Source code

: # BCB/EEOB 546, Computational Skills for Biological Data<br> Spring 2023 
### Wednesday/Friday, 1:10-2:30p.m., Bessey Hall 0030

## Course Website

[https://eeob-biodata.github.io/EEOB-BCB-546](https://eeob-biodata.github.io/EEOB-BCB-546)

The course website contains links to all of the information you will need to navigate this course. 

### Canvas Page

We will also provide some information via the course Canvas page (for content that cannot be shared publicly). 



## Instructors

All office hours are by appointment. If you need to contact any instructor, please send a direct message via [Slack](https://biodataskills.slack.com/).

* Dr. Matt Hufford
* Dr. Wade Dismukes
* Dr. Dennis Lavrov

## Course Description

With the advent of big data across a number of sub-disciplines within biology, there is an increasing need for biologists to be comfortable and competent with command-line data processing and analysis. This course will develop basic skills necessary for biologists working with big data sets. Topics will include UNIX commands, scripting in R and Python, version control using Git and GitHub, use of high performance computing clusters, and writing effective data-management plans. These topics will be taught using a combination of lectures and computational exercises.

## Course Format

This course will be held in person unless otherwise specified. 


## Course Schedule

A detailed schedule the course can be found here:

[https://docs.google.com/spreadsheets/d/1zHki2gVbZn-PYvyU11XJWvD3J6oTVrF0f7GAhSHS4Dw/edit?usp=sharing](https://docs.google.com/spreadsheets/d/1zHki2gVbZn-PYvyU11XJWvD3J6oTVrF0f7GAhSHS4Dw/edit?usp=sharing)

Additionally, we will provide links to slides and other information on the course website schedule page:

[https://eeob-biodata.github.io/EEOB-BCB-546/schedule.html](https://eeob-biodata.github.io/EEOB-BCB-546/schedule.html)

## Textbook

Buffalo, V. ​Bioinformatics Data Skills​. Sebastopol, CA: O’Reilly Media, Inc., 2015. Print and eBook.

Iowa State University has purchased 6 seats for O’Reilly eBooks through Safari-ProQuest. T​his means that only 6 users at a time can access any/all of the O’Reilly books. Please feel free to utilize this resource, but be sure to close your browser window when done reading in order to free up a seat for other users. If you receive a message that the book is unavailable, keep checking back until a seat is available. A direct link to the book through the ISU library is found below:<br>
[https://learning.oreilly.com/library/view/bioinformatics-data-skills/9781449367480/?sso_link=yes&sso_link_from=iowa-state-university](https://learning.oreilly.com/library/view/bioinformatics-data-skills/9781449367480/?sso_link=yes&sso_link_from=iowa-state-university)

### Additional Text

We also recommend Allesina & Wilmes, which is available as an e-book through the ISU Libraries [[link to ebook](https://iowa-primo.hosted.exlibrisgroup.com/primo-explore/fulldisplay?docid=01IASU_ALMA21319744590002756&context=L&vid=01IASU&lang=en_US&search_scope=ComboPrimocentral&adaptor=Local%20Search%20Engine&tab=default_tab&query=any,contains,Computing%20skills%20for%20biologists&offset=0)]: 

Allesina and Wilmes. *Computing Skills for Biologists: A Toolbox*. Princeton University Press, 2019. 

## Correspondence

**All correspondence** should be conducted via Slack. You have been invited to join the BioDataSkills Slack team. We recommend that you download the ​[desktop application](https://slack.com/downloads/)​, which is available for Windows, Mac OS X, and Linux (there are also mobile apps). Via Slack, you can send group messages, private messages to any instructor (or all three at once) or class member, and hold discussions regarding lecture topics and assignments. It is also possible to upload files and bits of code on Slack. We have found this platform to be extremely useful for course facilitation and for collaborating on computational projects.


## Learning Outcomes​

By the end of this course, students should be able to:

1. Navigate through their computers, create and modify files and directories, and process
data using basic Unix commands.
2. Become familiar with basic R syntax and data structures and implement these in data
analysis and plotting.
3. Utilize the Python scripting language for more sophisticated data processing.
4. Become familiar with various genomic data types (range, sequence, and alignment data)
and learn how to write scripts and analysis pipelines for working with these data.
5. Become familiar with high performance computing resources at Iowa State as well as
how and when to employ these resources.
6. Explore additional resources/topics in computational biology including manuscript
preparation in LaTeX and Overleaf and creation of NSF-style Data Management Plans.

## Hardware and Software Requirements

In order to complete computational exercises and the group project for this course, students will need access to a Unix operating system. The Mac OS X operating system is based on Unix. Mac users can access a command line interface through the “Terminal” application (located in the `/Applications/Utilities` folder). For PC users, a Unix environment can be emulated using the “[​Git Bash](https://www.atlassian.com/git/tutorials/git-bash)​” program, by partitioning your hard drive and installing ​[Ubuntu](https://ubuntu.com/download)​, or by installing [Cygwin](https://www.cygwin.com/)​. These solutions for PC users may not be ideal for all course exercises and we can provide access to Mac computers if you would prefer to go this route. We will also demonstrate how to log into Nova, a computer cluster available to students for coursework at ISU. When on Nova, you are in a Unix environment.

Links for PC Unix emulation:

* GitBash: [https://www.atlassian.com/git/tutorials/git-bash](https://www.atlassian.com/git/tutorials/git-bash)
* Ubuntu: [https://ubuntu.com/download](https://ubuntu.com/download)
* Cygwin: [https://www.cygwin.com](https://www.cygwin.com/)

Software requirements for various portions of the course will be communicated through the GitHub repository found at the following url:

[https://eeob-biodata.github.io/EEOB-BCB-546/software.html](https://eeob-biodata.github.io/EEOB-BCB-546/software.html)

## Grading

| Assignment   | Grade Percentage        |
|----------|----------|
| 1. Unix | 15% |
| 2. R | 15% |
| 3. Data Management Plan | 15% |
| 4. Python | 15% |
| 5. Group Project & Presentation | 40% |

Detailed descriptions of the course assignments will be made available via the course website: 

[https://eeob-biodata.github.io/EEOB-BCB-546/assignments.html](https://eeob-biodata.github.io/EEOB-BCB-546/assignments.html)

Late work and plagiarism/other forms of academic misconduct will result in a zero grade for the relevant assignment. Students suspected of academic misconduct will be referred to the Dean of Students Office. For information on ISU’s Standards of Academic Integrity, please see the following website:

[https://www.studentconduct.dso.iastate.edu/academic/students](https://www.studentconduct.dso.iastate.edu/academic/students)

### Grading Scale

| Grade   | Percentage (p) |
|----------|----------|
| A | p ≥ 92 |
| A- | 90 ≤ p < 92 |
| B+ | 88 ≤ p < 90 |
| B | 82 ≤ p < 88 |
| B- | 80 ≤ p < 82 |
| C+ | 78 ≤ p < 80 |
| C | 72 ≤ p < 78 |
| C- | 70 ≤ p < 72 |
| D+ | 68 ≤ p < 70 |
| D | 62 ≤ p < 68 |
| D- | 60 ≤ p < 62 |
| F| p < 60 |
****************************************
* INSTRUCTIONS FOR THE TASK: So that nothing differs from the original, transcribe all of the records above.

* YOUR SOLUTION:
Source code

: # BCB/EEOB 546, Computational Skills for Biological Data<br> Spring 2023 
### Wednesday/Friday, 1:10-2:30p.m., Bessey Hall 0030

## Course Website

[https://eeob-biodata.github.io/EEOB-BCB-546](https://eeob-biodata.github.io/EEOB-BCB-546)

The course website contains links to all of the information you will need to navigate this course. 

### Canvas Page

We will also provide some information via the course Canvas page (for content that cannot be shared publicly). 



## Instructors

All office hours are by appointment. If you need to contact any instructor, please send a direct message via [Slack](https://biodataskills.slack.com/).

* Dr. Matt Hufford
* Dr. Wade Dismukes
* Dr. Dennis Lavrov

## Course Description

With the advent of big data across a number of sub-disciplines within biology, there is an increasing need for biologists to be comfortable and competent with command-line data processing and analysis. This course will develop basic skills necessary for biologists working with big data sets. Topics will include UNIX commands, scripting in R and Python, version control using Git and GitHub, use of high performance computing clusters, and writing effective data-management plans. These topics will be taught using a combination of lectures and computational exercises.

## Course Format

This course will be held in person unless otherwise specified. 


## Course Schedule

A detailed schedule the course can be found here:

[https://docs.google.com/spreadsheets/d/1zHki2gVbZn-PYvyU11XJWvD3J6oTVrF0f7GAhSHS4Dw/edit?usp=sharing](https://docs.google.com/spreadsheets/d/1zHki2gVbZn-PYvyU11XJWvD3J6oTVrF0f7GAhSHS4Dw/edit?usp=sharing)

Additionally, we will provide links to slides and other information on the course website schedule page:

[https://eeob-biodata.github.io/EEOB-BCB-546/schedule.html](https://eeob-biodata.github.io/EEOB-BCB-546/schedule.html)

## Textbook

Buffalo, V. ​Bioinformatics Data Skills​. Sebastopol, CA: O’Reilly Media, Inc., 2015. Print and eBook.

Iowa State University has purchased 6 seats for O’Reilly eBooks through Safari-ProQuest. T​his means that only 6 users at a time can access any/all of the O’Reilly books. Please feel free to utilize this resource, but be sure to close your browser window when done reading in order to free up a seat for other users. If you receive a message that the book is unavailable, keep checking back until a seat is available. A direct link to the book through the ISU library is found below:<br>
[https://learning.oreilly.com/library/view/bioinformatics-data-skills/9781449367480/?sso_link=yes&sso_link_from=iowa-state-university](https://learning.oreilly.com/library/view/bioinformatics-data-skills/9781449367480/?sso_link=yes&sso_link_from=iowa-state-university)

### Additional Text

We also recommend Allesina & Wilmes, which is available as an e-book through the ISU Libraries [[link to ebook](https://iowa-primo.hosted.exlibrisgroup.com/primo-explore/fulldisplay?docid=01IASU_ALMA21319744590002756&context=L&vid=01IASU&lang=en_US&search_scope=ComboPrimocentral&adaptor=Local%20Search%20Engine&tab=default_tab&query=any,contains,Computing%20skills%20for%20biologists&offset=0)]: 

Allesina and Wilmes. *Computing Skills for Biologists: A Toolbox*. Princeton University Press, 2019. 

## Correspondence

**All correspondence** should be conducted via Slack. You have been invited to join the BioDataSkills Slack team. We recommend that you download the ​[desktop application](https://slack.com/downloads/)​, which is available for Windows, Mac OS X, and Linux (there are also mobile apps). Via Slack, you can send group messages, private messages to any instructor (or all three at once) or class member, and hold discussions regarding lecture topics and assignments. It is also possible to upload files and bits of code on Slack. We have found this platform to be extremely useful for course facilitation and for collaborating on computational projects.


## Learning Outcomes​

By the end of this course, students should be able to:

1. Navigate through their computers, create and modify files and directories, and process
data using basic Unix commands.
2. Become familiar with basic R syntax and data structures and implement these in data
analysis and plotting.
3. Utilize the Python scripting language for more sophisticated data processing.
4. Become familiar with various genomic data types (range, sequence, and alignment data)
and learn how to write scripts and analysis pipelines for working with these data.
5. Become familiar with high performance computing resources at Iowa State as well as
how and when to employ these resources.
6. Explore additional resources/topics in computational biology including manuscript
preparation in LaTeX and Overleaf and creation of NSF-style Data Management Plans.

## Hardware and Software Requirements

In order to complete computational exercises and the group project for this course, students will need access to a Unix operating system. The Mac OS X operating system is based on Unix. Mac users can access a command line interface through the “Terminal” application (located in the `/Applications/Utilities` folder). For PC users, a Unix environment can be emulated using the “[​Git Bash](https://www.atlassian.com/git/tutorials/git-bash)​” program, by partitioning your hard drive and installing ​[Ubuntu](https://ubuntu.com/download)​, or by installing [Cygwin](https://www.cygwin.com/)​. These solutions for PC users may not be ideal for all course exercises and we can provide access to Mac computers if you would prefer to go this route. We will also demonstrate how to log into Nova, a computer cluster available to students for coursework at ISU. When on Nova, you are in a Unix environment.

Links for PC Unix emulation:

* GitBash: [https://www.atlassian.com/git/tutorials/git-bash](https://www.atlassian.com/git/tutorials/git-bash)
* Ubuntu: [https://ubuntu.com/download](https://ubuntu.com/download)
* Cygwin: [https://www.cygwin.com](https://www.cygwin.com/)

Software requirements for various portions of the course will be communicated through the GitHub repository found at the following url:

[https://eeob-biodata.github.io/EEOB-BCB-546/software.html](https://eeob-biodata.github.io/EEOB-BCB-546/software.html)

## Grading

| Assignment   | Grade Percentage        |
|----------|----------|
| 1. Unix | 15% |
| 2. R | 15% |
| 3. Data Management Plan | 15% |
| 4. Python | 15% |
| 5. Group Project & Presentation | 40% |

Detailed descriptions of the course assignments will be made available via the course website: 

[https://eeob-biodata.github.io/EEOB-BCB-546/assignments.html](https://eeob-biodata.github.io/EEOB-BCB-546/assignments.html)

Late work and plagiarism/other forms of academic misconduct will result in a zero grade for the relevant assignment. Students suspected of academic misconduct will be referred to the Dean of Students Office. For information on ISU’s Standards of Academic Integrity, please see the following website:

[https://www.studentconduct.dso.iastate.edu/academic/students](https://www.studentconduct.dso.iastate.edu/academic/students)

### Grading Scale

| Grade   | Percentage (p) |
|----------|----------|
| A | p ≥ 92 |
| A- | 90 ≤ p < 92 |
| B+ | 88 ≤ p < 90 |
| B | 82 ≤ p < 88 |
| B- | 80 ≤ p < 82 |
| C+ | 78 ≤ p < 80 |
| C | 72 ≤ p < 78 |
| C- | 70 ≤ p < 72 |
| D+ | 68 ≤ p < 70 |
| D | 62 ≤ p < 68 |
| D- | 60 ≤ p < 62 |
| F| p < 60 |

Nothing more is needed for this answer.